BRIEF:
Nothing but the pictures should be dropped when the records are transcribed word for word.

RECORDS FOR THIS TASK:

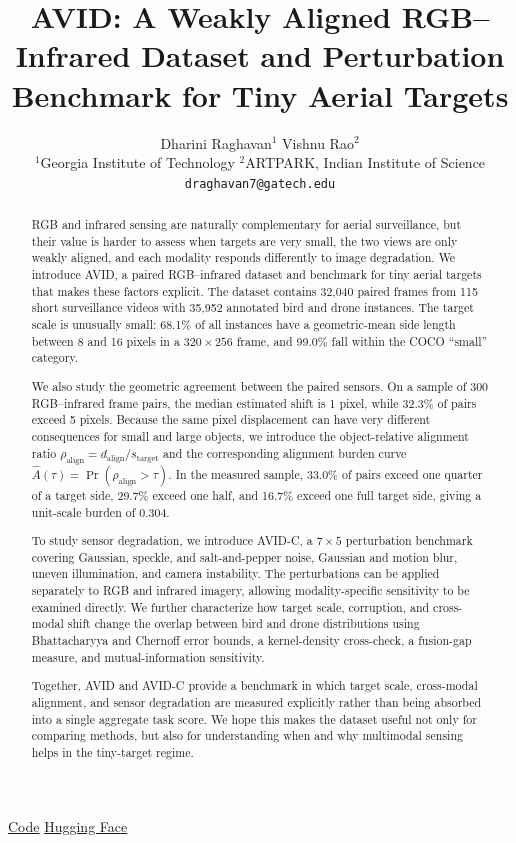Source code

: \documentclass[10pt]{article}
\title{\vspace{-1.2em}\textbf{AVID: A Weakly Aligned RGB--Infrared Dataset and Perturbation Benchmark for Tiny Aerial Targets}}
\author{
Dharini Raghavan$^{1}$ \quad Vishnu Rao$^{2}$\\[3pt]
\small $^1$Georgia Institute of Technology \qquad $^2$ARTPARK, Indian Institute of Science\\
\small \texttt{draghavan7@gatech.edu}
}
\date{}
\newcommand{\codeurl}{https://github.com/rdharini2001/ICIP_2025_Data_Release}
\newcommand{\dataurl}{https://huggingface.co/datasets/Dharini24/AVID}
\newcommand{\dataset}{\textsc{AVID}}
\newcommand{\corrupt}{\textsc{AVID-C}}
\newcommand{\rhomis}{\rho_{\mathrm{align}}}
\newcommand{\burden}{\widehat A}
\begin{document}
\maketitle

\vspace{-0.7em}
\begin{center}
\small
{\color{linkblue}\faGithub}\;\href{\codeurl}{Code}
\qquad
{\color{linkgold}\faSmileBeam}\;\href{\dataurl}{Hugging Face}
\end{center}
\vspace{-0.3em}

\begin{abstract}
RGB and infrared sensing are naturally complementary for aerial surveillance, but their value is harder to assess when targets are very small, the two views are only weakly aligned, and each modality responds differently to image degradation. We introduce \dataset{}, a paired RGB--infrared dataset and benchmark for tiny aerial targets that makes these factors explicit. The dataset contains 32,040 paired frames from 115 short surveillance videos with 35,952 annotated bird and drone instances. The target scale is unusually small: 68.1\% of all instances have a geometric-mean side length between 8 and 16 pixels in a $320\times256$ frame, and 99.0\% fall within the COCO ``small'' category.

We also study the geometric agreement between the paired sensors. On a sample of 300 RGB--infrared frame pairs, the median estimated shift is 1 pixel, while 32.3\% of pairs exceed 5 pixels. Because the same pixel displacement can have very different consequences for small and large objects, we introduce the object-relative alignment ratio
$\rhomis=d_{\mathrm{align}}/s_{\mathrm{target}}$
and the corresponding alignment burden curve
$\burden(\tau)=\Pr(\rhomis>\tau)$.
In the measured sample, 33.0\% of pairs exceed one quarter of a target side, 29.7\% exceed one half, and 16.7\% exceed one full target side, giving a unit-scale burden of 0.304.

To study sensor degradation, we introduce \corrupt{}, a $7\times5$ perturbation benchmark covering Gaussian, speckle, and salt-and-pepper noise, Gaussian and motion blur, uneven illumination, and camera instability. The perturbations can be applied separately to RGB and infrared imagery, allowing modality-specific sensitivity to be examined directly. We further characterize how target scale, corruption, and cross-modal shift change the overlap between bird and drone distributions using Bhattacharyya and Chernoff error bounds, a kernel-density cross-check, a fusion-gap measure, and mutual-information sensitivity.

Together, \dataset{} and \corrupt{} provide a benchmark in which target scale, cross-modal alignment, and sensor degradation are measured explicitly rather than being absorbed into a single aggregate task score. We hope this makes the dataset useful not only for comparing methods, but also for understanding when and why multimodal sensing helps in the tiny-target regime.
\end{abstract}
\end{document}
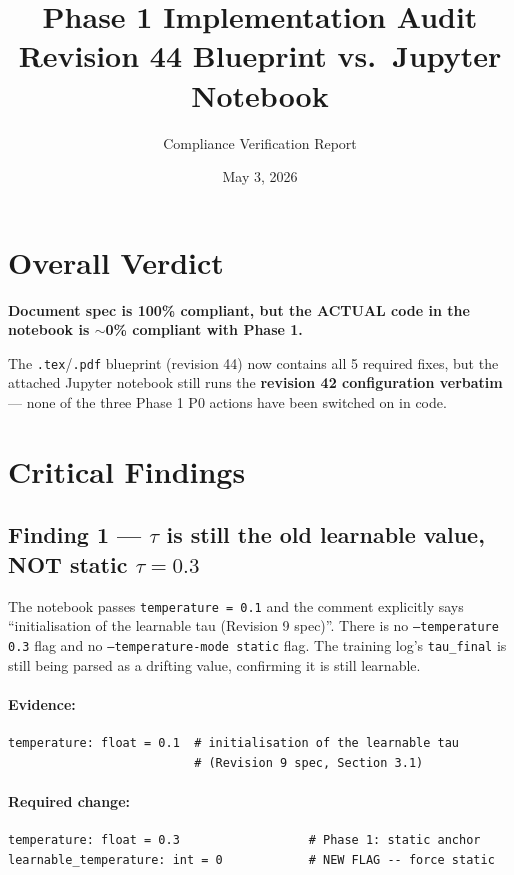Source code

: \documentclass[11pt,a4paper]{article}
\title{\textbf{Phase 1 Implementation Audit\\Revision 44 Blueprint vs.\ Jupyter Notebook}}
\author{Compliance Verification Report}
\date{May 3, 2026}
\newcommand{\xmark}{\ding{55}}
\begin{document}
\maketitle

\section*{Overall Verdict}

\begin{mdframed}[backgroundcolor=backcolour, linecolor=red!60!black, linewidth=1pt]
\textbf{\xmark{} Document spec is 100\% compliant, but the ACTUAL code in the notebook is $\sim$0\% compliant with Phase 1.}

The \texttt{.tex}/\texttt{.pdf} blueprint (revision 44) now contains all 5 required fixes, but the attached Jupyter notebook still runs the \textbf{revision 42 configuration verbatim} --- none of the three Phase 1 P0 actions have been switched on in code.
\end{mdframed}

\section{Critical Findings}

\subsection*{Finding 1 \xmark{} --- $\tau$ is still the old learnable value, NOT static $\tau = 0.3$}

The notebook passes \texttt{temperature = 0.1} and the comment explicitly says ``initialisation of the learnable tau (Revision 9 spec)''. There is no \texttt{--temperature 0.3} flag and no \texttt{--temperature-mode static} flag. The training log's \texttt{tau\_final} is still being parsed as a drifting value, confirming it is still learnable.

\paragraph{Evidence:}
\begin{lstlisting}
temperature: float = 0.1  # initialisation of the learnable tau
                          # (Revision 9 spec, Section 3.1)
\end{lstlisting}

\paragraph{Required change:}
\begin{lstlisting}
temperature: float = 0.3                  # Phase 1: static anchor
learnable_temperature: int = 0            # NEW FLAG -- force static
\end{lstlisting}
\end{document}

RESULT FOR THIS TASK:
Source code

: \documentclass[10pt]{article}
\title{\vspace{-1.2em}\textbf{AVID: A Weakly Aligned RGB--Infrared Dataset and Perturbation Benchmark for Tiny Aerial Targets}}
\author{
Dharini Raghavan$^{1}$ \quad Vishnu Rao$^{2}$\\[3pt]
\small $^1$Georgia Institute of Technology \qquad $^2$ARTPARK, Indian Institute of Science\\
\small \texttt{draghavan7@gatech.edu}
}
\date{}
\newcommand{\codeurl}{https://github.com/rdharini2001/ICIP_2025_Data_Release}
\newcommand{\dataurl}{https://huggingface.co/datasets/Dharini24/AVID}
\newcommand{\dataset}{\textsc{AVID}}
\newcommand{\corrupt}{\textsc{AVID-C}}
\newcommand{\rhomis}{\rho_{\mathrm{align}}}
\newcommand{\burden}{\widehat A}
\begin{document}
\maketitle

\vspace{-0.7em}
\begin{center}
\small
{\color{linkblue}\faGithub}\;\href{\codeurl}{Code}
\qquad
{\color{linkgold}\faSmileBeam}\;\href{\dataurl}{Hugging Face}
\end{center}
\vspace{-0.3em}

\begin{abstract}
RGB and infrared sensing are naturally complementary for aerial surveillance, but their value is harder to assess when targets are very small, the two views are only weakly aligned, and each modality responds differently to image degradation. We introduce \dataset{}, a paired RGB--infrared dataset and benchmark for tiny aerial targets that makes these factors explicit. The dataset contains 32,040 paired frames from 115 short surveillance videos with 35,952 annotated bird and drone instances. The target scale is unusually small: 68.1\% of all instances have a geometric-mean side length between 8 and 16 pixels in a $320\times256$ frame, and 99.0\% fall within the COCO ``small'' category.

We also study the geometric agreement between the paired sensors. On a sample of 300 RGB--infrared frame pairs, the median estimated shift is 1 pixel, while 32.3\% of pairs exceed 5 pixels. Because the same pixel displacement can have very different consequences for small and large objects, we introduce the object-relative alignment ratio
$\rhomis=d_{\mathrm{align}}/s_{\mathrm{target}}$
and the corresponding alignment burden curve
$\burden(\tau)=\Pr(\rhomis>\tau)$.
In the measured sample, 33.0\% of pairs exceed one quarter of a target side, 29.7\% exceed one half, and 16.7\% exceed one full target side, giving a unit-scale burden of 0.304.

To study sensor degradation, we introduce \corrupt{}, a $7\times5$ perturbation benchmark covering Gaussian, speckle, and salt-and-pepper noise, Gaussian and motion blur, uneven illumination, and camera instability. The perturbations can be applied separately to RGB and infrared imagery, allowing modality-specific sensitivity to be examined directly. We further characterize how target scale, corruption, and cross-modal shift change the overlap between bird and drone distributions using Bhattacharyya and Chernoff error bounds, a kernel-density cross-check, a fusion-gap measure, and mutual-information sensitivity.

Together, \dataset{} and \corrupt{} provide a benchmark in which target scale, cross-modal alignment, and sensor degradation are measured explicitly rather than being absorbed into a single aggregate task score. We hope this makes the dataset useful not only for comparing methods, but also for understanding when and why multimodal sensing helps in the tiny-target regime.
\end{abstract}
\end{document}
Source code

: \documentclass[11pt,a4paper]{article}
\title{\textbf{Phase 1 Implementation Audit\\Revision 44 Blueprint vs.\ Jupyter Notebook}}
\author{Compliance Verification Report}
\date{May 3, 2026}
\newcommand{\xmark}{\ding{55}}
\begin{document}
\maketitle

\section*{Overall Verdict}

\begin{mdframed}[backgroundcolor=backcolour, linecolor=red!60!black, linewidth=1pt]
\textbf{\xmark{} Document spec is 100\% compliant, but the ACTUAL code in the notebook is $\sim$0\% compliant with Phase 1.}

The \texttt{.tex}/\texttt{.pdf} blueprint (revision 44) now contains all 5 required fixes, but the attached Jupyter notebook still runs the \textbf{revision 42 configuration verbatim} --- none of the three Phase 1 P0 actions have been switched on in code.
\end{mdframed}

\section{Critical Findings}

\subsection*{Finding 1 \xmark{} --- $\tau$ is still the old learnable value, NOT static $\tau = 0.3$}

The notebook passes \texttt{temperature = 0.1} and the comment explicitly says ``initialisation of the learnable tau (Revision 9 spec)''. There is no \texttt{--temperature 0.3} flag and no \texttt{--temperature-mode static} flag. The training log's \texttt{tau\_final} is still being parsed as a drifting value, confirming it is still learnable.

\paragraph{Evidence:}
\begin{lstlisting}
temperature: float = 0.1  # initialisation of the learnable tau
                          # (Revision 9 spec, Section 3.1)
\end{lstlisting}

\paragraph{Required change:}
\begin{lstlisting}
temperature: float = 0.3                  # Phase 1: static anchor
learnable_temperature: int = 0            # NEW FLAG -- force static
\end{lstlisting}
\end{document}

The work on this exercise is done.